I had not heard my grandmother coming in. She placed her hand on my shoulder. I gave a start, then, showing her the photo, "Who is that woman I asked her."
A brief flash of panic appeared in my grandmother's unfailingly calm eyes. In an almost nonchalant voice she asked me, "Which woman?"
We both fell silent, pricking up our ears. A bizarre rustling filled the room. My grandmother turned and cried out, it seemed to me, joyfully, "A death's-head! Look, a death's-head!"
I saw a large brown insect, a crepuscular hawkmoth, quivering as it tried to plunge into the illusory depths of the mirror. I rushed toward it, my hand outstretched, already feeling the tickling of its wings under my palm. It was then I noticed the unusual shape of this moth. I approached it and could not suppress a cry: "But there are two of them! They're Siamese twins."

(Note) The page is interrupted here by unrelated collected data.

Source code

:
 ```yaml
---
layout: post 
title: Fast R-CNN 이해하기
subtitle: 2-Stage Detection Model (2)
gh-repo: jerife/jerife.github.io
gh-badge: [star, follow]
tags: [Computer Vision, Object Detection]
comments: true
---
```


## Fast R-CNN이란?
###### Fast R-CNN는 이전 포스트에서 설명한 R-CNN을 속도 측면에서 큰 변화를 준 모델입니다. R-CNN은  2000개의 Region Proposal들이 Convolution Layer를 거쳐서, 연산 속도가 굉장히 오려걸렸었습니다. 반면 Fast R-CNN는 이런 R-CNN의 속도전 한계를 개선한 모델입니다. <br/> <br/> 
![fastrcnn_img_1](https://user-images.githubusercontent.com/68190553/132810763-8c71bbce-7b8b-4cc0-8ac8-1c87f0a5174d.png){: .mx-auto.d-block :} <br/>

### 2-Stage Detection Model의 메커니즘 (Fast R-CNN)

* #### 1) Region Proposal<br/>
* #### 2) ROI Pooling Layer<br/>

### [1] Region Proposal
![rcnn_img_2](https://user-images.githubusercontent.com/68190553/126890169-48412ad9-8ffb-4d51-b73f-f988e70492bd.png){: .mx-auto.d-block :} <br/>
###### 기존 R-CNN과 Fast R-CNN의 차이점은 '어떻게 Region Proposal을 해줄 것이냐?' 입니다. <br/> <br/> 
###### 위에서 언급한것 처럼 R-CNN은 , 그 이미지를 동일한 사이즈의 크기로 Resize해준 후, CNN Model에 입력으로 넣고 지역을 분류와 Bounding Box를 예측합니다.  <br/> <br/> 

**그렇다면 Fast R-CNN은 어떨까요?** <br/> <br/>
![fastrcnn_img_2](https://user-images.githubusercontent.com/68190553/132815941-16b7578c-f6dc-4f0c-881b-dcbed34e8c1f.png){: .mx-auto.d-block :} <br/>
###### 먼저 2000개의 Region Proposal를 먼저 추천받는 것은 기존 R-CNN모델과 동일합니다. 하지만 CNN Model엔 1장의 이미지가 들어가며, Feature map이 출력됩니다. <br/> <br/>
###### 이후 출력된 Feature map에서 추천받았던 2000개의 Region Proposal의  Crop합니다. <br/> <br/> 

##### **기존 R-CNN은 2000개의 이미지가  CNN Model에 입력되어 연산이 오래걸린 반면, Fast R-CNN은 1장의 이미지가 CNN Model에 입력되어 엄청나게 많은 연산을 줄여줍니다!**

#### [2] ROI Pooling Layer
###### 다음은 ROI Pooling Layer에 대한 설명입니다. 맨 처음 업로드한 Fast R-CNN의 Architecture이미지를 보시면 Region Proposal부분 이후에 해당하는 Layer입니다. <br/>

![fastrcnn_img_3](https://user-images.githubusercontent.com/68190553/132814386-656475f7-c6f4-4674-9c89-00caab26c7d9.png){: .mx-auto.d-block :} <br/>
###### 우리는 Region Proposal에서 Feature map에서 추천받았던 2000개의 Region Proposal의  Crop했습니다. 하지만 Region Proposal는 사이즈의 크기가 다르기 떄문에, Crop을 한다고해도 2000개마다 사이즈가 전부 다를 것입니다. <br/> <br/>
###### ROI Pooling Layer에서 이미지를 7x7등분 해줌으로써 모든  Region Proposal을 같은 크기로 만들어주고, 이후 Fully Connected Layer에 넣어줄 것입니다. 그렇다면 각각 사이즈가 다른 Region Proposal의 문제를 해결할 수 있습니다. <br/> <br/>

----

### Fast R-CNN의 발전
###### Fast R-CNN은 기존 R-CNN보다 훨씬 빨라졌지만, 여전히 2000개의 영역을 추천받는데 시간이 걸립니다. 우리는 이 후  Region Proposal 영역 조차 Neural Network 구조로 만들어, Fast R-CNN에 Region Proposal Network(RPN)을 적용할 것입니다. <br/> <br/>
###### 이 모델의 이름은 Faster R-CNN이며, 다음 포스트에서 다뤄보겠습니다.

And indeed the two moths did seem to be attached to one another. And their bodies were animated with feverish trembling. To my surprise this double hawkmoth paid me no attention and did not try to escape. Before catching it I had time to observe the white marks on its back, the famous death's head.
We did not speak again about the woman in the padded jacket… I watched the flight of the liberated hawkmoth – in the sky it divided into two moths, and I understood, as a child of ten can understand, why they had been joined. Now my grandmother's disarray seemed to make sense.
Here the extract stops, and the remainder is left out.